Las grandes ciudades suenan. Tienen sus músicas. Sus voces. Y allí se oyen los distintos tonos de quienes han llegado de diferentes partes buscando trabajo o siguiendo un sueño, los acentos mezclados, y, como sucede en Bogotá, los tamales andinos envueltos en costeñas hojas de plátano y la cumbia y la salsa al lado de Beethoven, cuya cara y cuyo nombre son una presencia palpable en la ciudad mientras comienza un festival llamado, justamente,
Bogotá es Beethoven. Nada muy distinto de lo que sucede con otros festivales, en otras partes del mundo, salvo por un detalle: la comunicación no está pensada para los que ya saben de qué se trata sino para públicos mucho más amplios, las entradas baratas son muy baratas y en la programación se incluyen conciertos gratuitos, que se realizan en teatros barriales, bibliotecas públicas y centros comunitarios. Las grandes ciudades son el territorio de la polifonía. En los pueblos pequeños, el coronel de la gendarmería, la prostituta y el notario lo siguen siendo en el cine y en el paseo dominical.

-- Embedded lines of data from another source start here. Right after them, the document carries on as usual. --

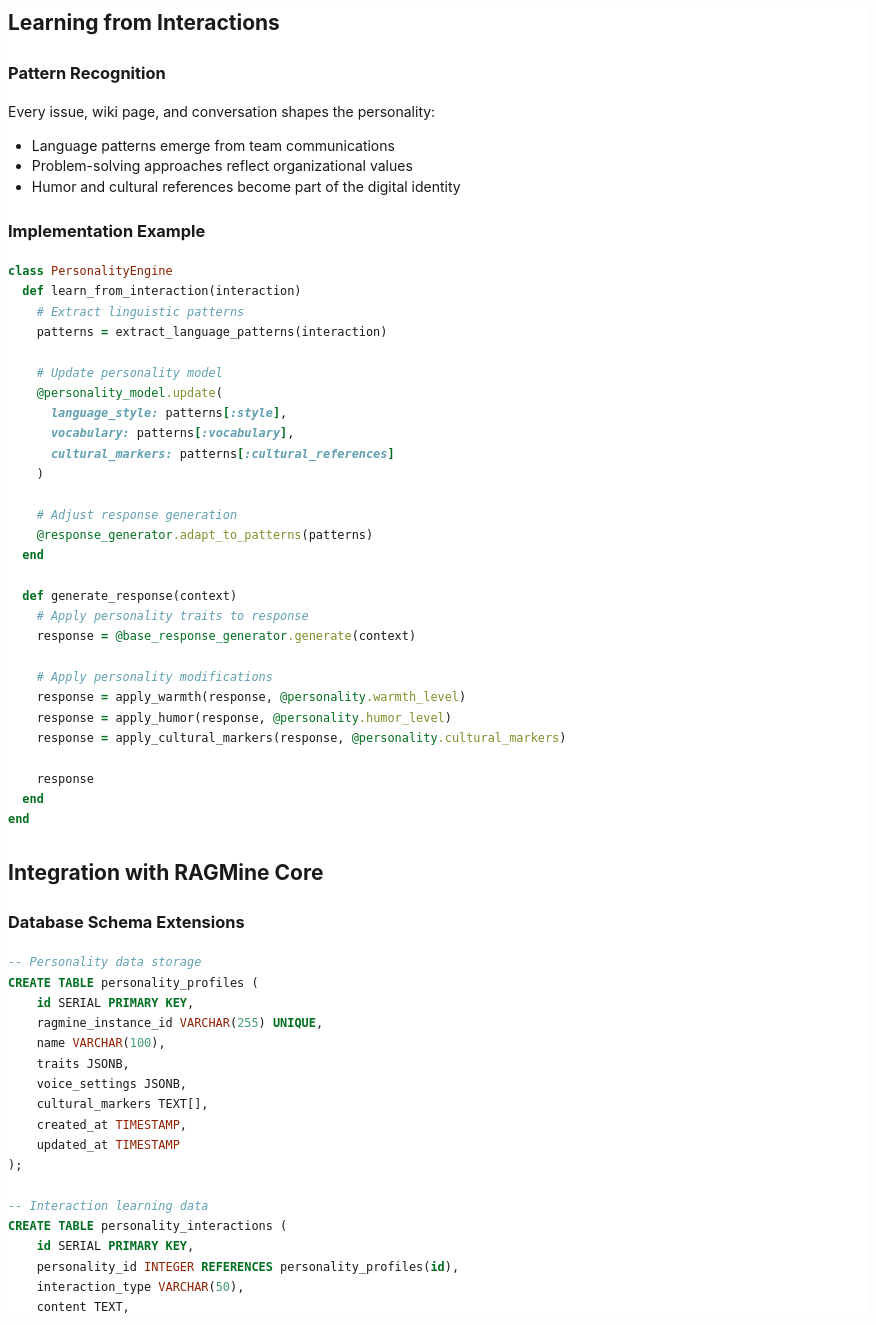 ## Learning from Interactions

### Pattern Recognition
Every issue, wiki page, and conversation shapes the personality:
- Language patterns emerge from team communications
- Problem-solving approaches reflect organizational values
- Humor and cultural references become part of the digital identity

### Implementation Example
```ruby
class PersonalityEngine
  def learn_from_interaction(interaction)
    # Extract linguistic patterns
    patterns = extract_language_patterns(interaction)
    
    # Update personality model
    @personality_model.update(
      language_style: patterns[:style],
      vocabulary: patterns[:vocabulary],
      cultural_markers: patterns[:cultural_references]
    )
    
    # Adjust response generation
    @response_generator.adapt_to_patterns(patterns)
  end
  
  def generate_response(context)
    # Apply personality traits to response
    response = @base_response_generator.generate(context)
    
    # Apply personality modifications
    response = apply_warmth(response, @personality.warmth_level)
    response = apply_humor(response, @personality.humor_level)
    response = apply_cultural_markers(response, @personality.cultural_markers)
    
    response
  end
end
```

## Integration with RAGMine Core

### Database Schema Extensions
```sql
-- Personality data storage
CREATE TABLE personality_profiles (
    id SERIAL PRIMARY KEY,
    ragmine_instance_id VARCHAR(255) UNIQUE,
    name VARCHAR(100),
    traits JSONB,
    voice_settings JSONB,
    cultural_markers TEXT[],
    created_at TIMESTAMP,
    updated_at TIMESTAMP
);

-- Interaction learning data
CREATE TABLE personality_interactions (
    id SERIAL PRIMARY KEY,
    personality_id INTEGER REFERENCES personality_profiles(id),
    interaction_type VARCHAR(50),
    content TEXT,
```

En las ciudades sus voces se mezclan. No es que no haya diferencias ni que la pobreza sea allí más pasable (puede ser incluso peor) pero hay algo de democrático en sus espacios (y en sus sonidos) que me seduce. Hay allí, por lo pronto, una magnífica celebración de la impureza, de lo mestizo: el hip hop que habla de un pibe que aspira pegamento, los ángeles con maracas de los que hablaba Alejo Carpentier, el plátano junto al maíz, y Beethoven tocado por el Cuarteto Latinoamericano, en compañía del
Metro Chabacano de Javier Alvarez y
Libertango de Piazzolla, en el Centro Comunitario La Victoria.